CNJ afasta magistrada do TJPA.

O Conselho Nacional de Justiça (CNJ), na sessão desta terça-feira (19/10), julgou procedente o processo administrativo disciplinar 0007669 -22.20009 contra a juiza Rosileide Maria Costa Cunha Filomeno, da 3ª Vara da Fazenda Pública da Comarca de Belém, no Pará, e decidiu acolher o relatório do conselheiro Jefferson Kravchychyn que pediu a aplicação da pena de disponibilidade com vencimentos proporcionais (artigo 45, inciso II, da Lei Orgânica da Magistratura).

O processo de revisão disciplinar foi instaurado e requerido pelo Ministério Público do Estado do Pará em face do Acórdão nº 75.242/2008, proferido pelo Pleno do Tribunal de Justiça daquele estado que já havia pedido, como penalidade, a aposentadoria compulsória da magistrada.

A juíza teve seu nome vinculado a três investigados pela Polícia Federal que apurava a existência de um esquema de fraudes em licitações públicas no Pará. Em diálogos gravados pela polícia, Maria Costa pedia o apoio na indicação de seu nome para o cargo de desembargador do Tribunal de Justiça do Pará.

No relatório o conselheiro Jefferson Kravchychyn enfatizou que a magistrada não agiu de maneira correta “para, mediante troca de favores, auferir vantagem indevida, desrespeitando-se, assim, explicitamente, os princípios da administração pública e, por conseguinte, comportando-se de modo incompatível com a dignidade de seu cargo". Em seu voto, após análise de todo o conteúdo probatório, o relator destaca que a magistrada Rosileide Maria Costa Cunha Filomeno violou seus deveres funcionais e sua postura se tornou incompatível com o exercício da magistratura, consubstanciando a violação da Lei Complementar nº 35/79 (Loman). Segundo o conselheiro, a juíza violou o art. 56, I e II da Loman e os artigos 4º, 8º, 13, 17 e 37 do Código de Ética da Magistratura Nacional.

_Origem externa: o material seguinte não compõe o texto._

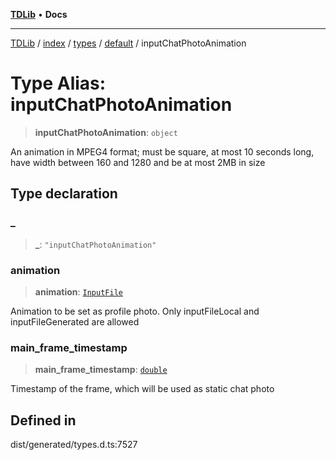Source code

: [**TDLib**](../../../../../../README.md) • **Docs**

***

[TDLib](../../../../../../modules.md) / [index](../../../../../README.md) / [types](../../../README.md) / [default](../README.md) / inputChatPhotoAnimation

# Type Alias: inputChatPhotoAnimation

> **inputChatPhotoAnimation**: `object`

An animation in MPEG4 format; must be square, at most 10 seconds long, have width between 160 and 1280 and be at most 2MB in size

## Type declaration

### \_

> **\_**: `"inputChatPhotoAnimation"`

### animation

> **animation**: [`InputFile`](InputFile.md)

Animation to be set as profile photo. Only inputFileLocal and inputFileGenerated are allowed

### main\_frame\_timestamp

> **main\_frame\_timestamp**: [`double`](double-1.md)

Timestamp of the frame, which will be used as static chat photo

## Defined in

dist/generated/types.d.ts:7527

A Corregedora Nacional de Justiça, ministra Eliana Calmon, disse que esse tipo de comportamento fere a ética dos magistrados e lamenta a falta de caráter de um magistrado que vende a sua decisão.

Fonte: Agência CNJ de Notícias

7 comentários:

Carlos disse...

Acredito que ainda falta alguma coisa no concurso público para Magistrados. Testes, provas escritas e orais, análise psicológica do candidato, etc. Mas se esquecem de uma coisa: "Todo poder tende a corromper. Mas o poder absoluto sempre corrompe". (Maquiavel, Hobbes e Moore).

Carlos disse...

Notícia como esta analiso sob dois aspectos: a primeira é o balde de água gelada nos operadores do direito, que dependem de uma canetada desse tipo Magistrado(a); mas por outro lado, temos de acreditar que os "maus" profissionais estão sendo extirpados da atividade.

Mirian disse...

Como cidadã e acadêmica de Direito, tenho a dizer que é lamentável que este tipo de coisa aconteça no âmbito jurídico tendo em vista o papel de equilíbrio social que lhe é atribuído em face das normas que regem uma sociedade.
Atos deste gênero são lamentáveis e fazem com que a justiça lamentavelmente, fique desacreditada.
Os valores éticos e morais devem ser a base social e cabe a cada um de nós fazer a diferença acreditando e lutando, sem apologia, por uma sociedade melhor e com o poder judiciário menos desacreditado.

AGNES disse...

É lamentável que este tipo de coisa aconteça no âmbito jurídico, infelizmente isto já ocorre a anos, pouco se fiscalizam, corrupção começa embaixo, aos que se negam a fazer esse tipo de coisa, os corretos, ficam onde estão. O ideal seria que as promoções acontecessem por mérito.
Hoje é a política que define o preenchimento de vagas nos tribunais Superiores, onde os piores Magistrados terminam sendo os mais louvados.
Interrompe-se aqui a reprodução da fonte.